Introduction
Cutaneous T-cell lymphoma (CTCL) is a common cutaneous malignancy. Although early-stage disease is treatable with local therapies, including topical corticosteroids, retinoids, and alkylating agents, more advanced disease poses a therapeutic challenge. CTCL is highly radiation sensitive, but recurrence is common. Advanced disease is often lethal, with death caused by progression or bacterial sepsis from cutaneous infection.1 Many systemic treatments have been attempted for advanced disease, but complete remission is uncommon. More severe disease and poor outcomes are noted in African-Americans, making CTCL an example of racial disparities.

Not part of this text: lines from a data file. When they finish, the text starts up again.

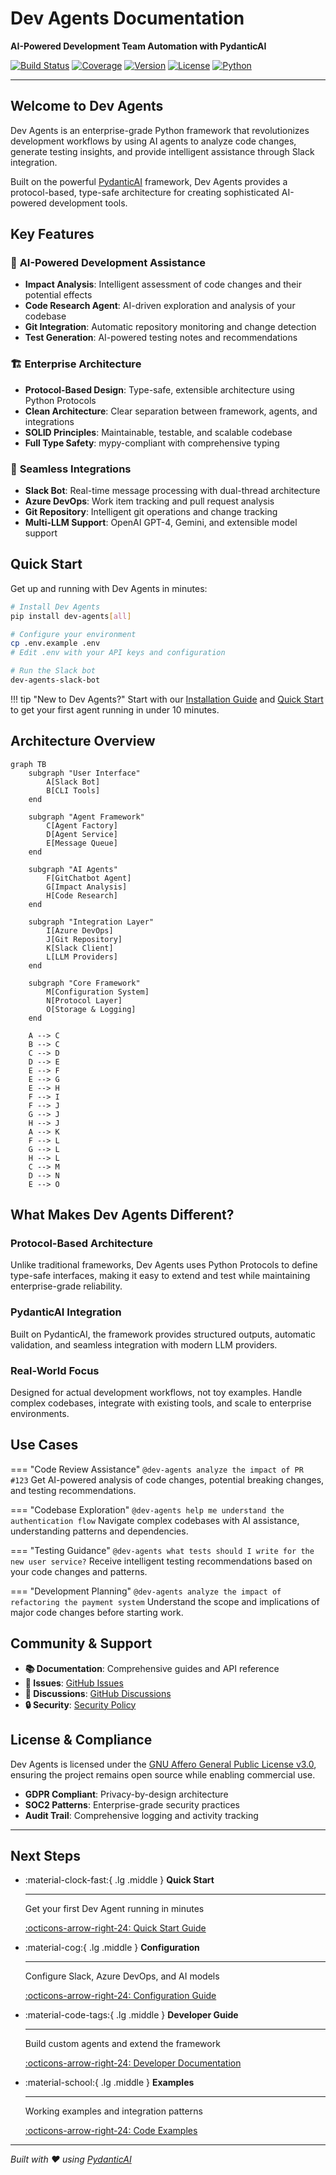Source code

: # Dev Agents Documentation

**AI-Powered Development Team Automation with PydanticAI**

[![Build Status](https://img.shields.io/badge/build-passing-brightgreen.svg)](https://github.com/codeligence/dev-agents/actions)
[![Coverage](https://img.shields.io/badge/coverage-85%25-brightgreen.svg)](https://codecov.io/gh/codeligence/dev-agents)
[![Version](https://img.shields.io/badge/version-0.1.0-blue.svg)](https://pypi.org/project/dev-agents/)
[![License](https://img.shields.io/badge/license-AGPL--3.0-blue.svg)](https://github.com/codeligence/dev-agents/blob/main/LICENSE.md)
[![Python](https://img.shields.io/badge/python-3.11+-blue.svg)](https://www.python.org/downloads/)

---

## Welcome to Dev Agents

Dev Agents is an enterprise-grade Python framework that revolutionizes development workflows by using AI agents to analyze code changes, generate testing insights, and provide intelligent assistance through Slack integration.

Built on the powerful [PydanticAI](https://docs.pydantic.ai/) framework, Dev Agents provides a protocol-based, type-safe architecture for creating sophisticated AI-powered development tools.

## Key Features

### 🤖 **AI-Powered Development Assistance**
- **Impact Analysis**: Intelligent assessment of code changes and their potential effects
- **Code Research Agent**: AI-driven exploration and analysis of your codebase
- **Git Integration**: Automatic repository monitoring and change detection
- **Test Generation**: AI-powered testing notes and recommendations

### 🏗️ **Enterprise Architecture**
- **Protocol-Based Design**: Type-safe, extensible architecture using Python Protocols
- **Clean Architecture**: Clear separation between framework, agents, and integrations
- **SOLID Principles**: Maintainable, testable, and scalable codebase
- **Full Type Safety**: mypy-compliant with comprehensive typing

### 🔌 **Seamless Integrations**
- **Slack Bot**: Real-time message processing with dual-thread architecture
- **Azure DevOps**: Work item tracking and pull request analysis
- **Git Repository**: Intelligent git operations and change tracking
- **Multi-LLM Support**: OpenAI GPT-4, Gemini, and extensible model support

## Quick Start

Get up and running with Dev Agents in minutes:

```bash
# Install Dev Agents
pip install dev-agents[all]

# Configure your environment
cp .env.example .env
# Edit .env with your API keys and configuration

# Run the Slack bot
dev-agents-slack-bot
```

!!! tip "New to Dev Agents?"
    Start with our [Installation Guide](installation.md) and [Quick Start](quick-start.md) to get your first agent running in under 10 minutes.

## Architecture Overview

```mermaid
graph TB
    subgraph "User Interface"
        A[Slack Bot] 
        B[CLI Tools]
    end
    
    subgraph "Agent Framework"
        C[Agent Factory]
        D[Agent Service]
        E[Message Queue]
    end
    
    subgraph "AI Agents"
        F[GitChatbot Agent]
        G[Impact Analysis]
        H[Code Research]
    end
    
    subgraph "Integration Layer"
        I[Azure DevOps]
        J[Git Repository]
        K[Slack Client]
        L[LLM Providers]
    end
    
    subgraph "Core Framework"
        M[Configuration System]
        N[Protocol Layer]
        O[Storage & Logging]
    end
    
    A --> C
    B --> C
    C --> D
    D --> E
    E --> F
    E --> G
    E --> H
    F --> I
    F --> J
    G --> J
    H --> J
    A --> K
    F --> L
    G --> L
    H --> L
    C --> M
    D --> N
    E --> O
```

## What Makes Dev Agents Different?

### **Protocol-Based Architecture**
Unlike traditional frameworks, Dev Agents uses Python Protocols to define type-safe interfaces, making it easy to extend and test while maintaining enterprise-grade reliability.

### **PydanticAI Integration** 
Built on PydanticAI, the framework provides structured outputs, automatic validation, and seamless integration with modern LLM providers.

### **Real-World Focus**
Designed for actual development workflows, not toy examples. Handle complex codebases, integrate with existing tools, and scale to enterprise environments.

## Use Cases

=== "Code Review Assistance"
    ```
    @dev-agents analyze the impact of PR #123
    ```
    Get AI-powered analysis of code changes, potential breaking changes, and testing recommendations.

=== "Codebase Exploration"
    ```
    @dev-agents help me understand the authentication flow
    ```
    Navigate complex codebases with AI assistance, understanding patterns and dependencies.

=== "Testing Guidance"
    ```
    @dev-agents what tests should I write for the new user service?
    ```
    Receive intelligent testing recommendations based on your code changes and patterns.

=== "Development Planning"
    ```
    @dev-agents analyze the impact of refactoring the payment system
    ```
    Understand the scope and implications of major code changes before starting work.

## Community & Support

- **📚 Documentation**: Comprehensive guides and API reference
- **🐛 Issues**: [GitHub Issues](https://github.com/codeligence/dev-agents/issues)
- **💬 Discussions**: [GitHub Discussions](https://github.com/codeligence/dev-agents/discussions)
- **🔒 Security**: [Security Policy](https://github.com/codeligence/dev-agents/security/policy)

## License & Compliance

Dev Agents is licensed under the [GNU Affero General Public License v3.0](https://github.com/codeligence/dev-agents/blob/main/LICENSE.md), ensuring the project remains open source while enabling commercial use.

- **GDPR Compliant**: Privacy-by-design architecture
- **SOC2 Patterns**: Enterprise-grade security practices
- **Audit Trail**: Comprehensive logging and activity tracking

---

## Next Steps

<div class="grid cards" markdown>

-   :material-clock-fast:{ .lg .middle } **Quick Start**

    ---

    Get your first Dev Agent running in minutes

    [:octicons-arrow-right-24: Quick Start Guide](quick-start.md)

-   :material-cog:{ .lg .middle } **Configuration**

    ---

    Configure Slack, Azure DevOps, and AI models

    [:octicons-arrow-right-24: Configuration Guide](configuration/)

-   :material-code-tags:{ .lg .middle } **Developer Guide**

    ---

    Build custom agents and extend the framework

    [:octicons-arrow-right-24: Developer Documentation](developer/)

-   :material-school:{ .lg .middle } **Examples**

    ---

    Working examples and integration patterns

    [:octicons-arrow-right-24: Code Examples](examples/)

</div>

---

*Built with ❤️ using [PydanticAI](https://docs.pydantic.ai/)*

In this case report, we described remission in a patient with rapidly progressive CTCL with the use of concurrent radiation therapy and the inexpensive NADPH oxidase inhibitor gentian violet, and mogamulizumab. Gentian violet has been used in humans for more than a century, but recent understanding of its antitumor properties has led to novel uses in neoplastic diseases.2 Gentian violet has properties that are valuable in the patient with CTCL, namely antibacterial, antipruritic, and antiangiogenic properties. We demonstrate the induction of remission of a patient with end-stage CTCL who previously was referred to hospice but was then treated with a regimen of gentian violet, radiation therapy, and mogamulizumab. We describe this case to explore if this regimen deserves further study among heavily pretreated patients with advanced CTCL.
Case report
The patient is a 50-year-old African-American woman who presented to her dermatologist for evaluation in 2013. She reported a 5-year history of pruritic, erythematous skin eruptions that transformed into hypopigmented plaques. She received steroid injections that helped transiently, and she applied topical corticosteroids for possible eczema to no avail. Over 2 years, she had an 8-cm tumor on the left wrist, as well as additional tumors on the face and bilateral upper and lower extremities (Fig 1). In May 2013, biopsy of one of the tumors found CTCL. Polymerase chain reaction analysis was positive for T-cell receptor γ clonal rearrangement. Flow cytometric analysis of peripheral blood analysis did not show abnormal cell populations to indicate systemic involvement. CD3, CD4, and CD5 were positive by immunoperoxidase. Positron emission tomography (PET)/Computed tomography (CT) scan showed a borderline left axillary lymph node with a standardized uptake value maximum of 3.2 thought to be reactive, but there was no evidence of additional disease. She was referred to the radiation oncology department and received total skin electron irradiation (TSEI) to a total dose of 36 Gy followed by an additional boost to the underdosed areas.
Fig 1.
The patient presented in 2013 with patches and plaques over the body. Notably, she had an 8-cm tumor on the left wrist.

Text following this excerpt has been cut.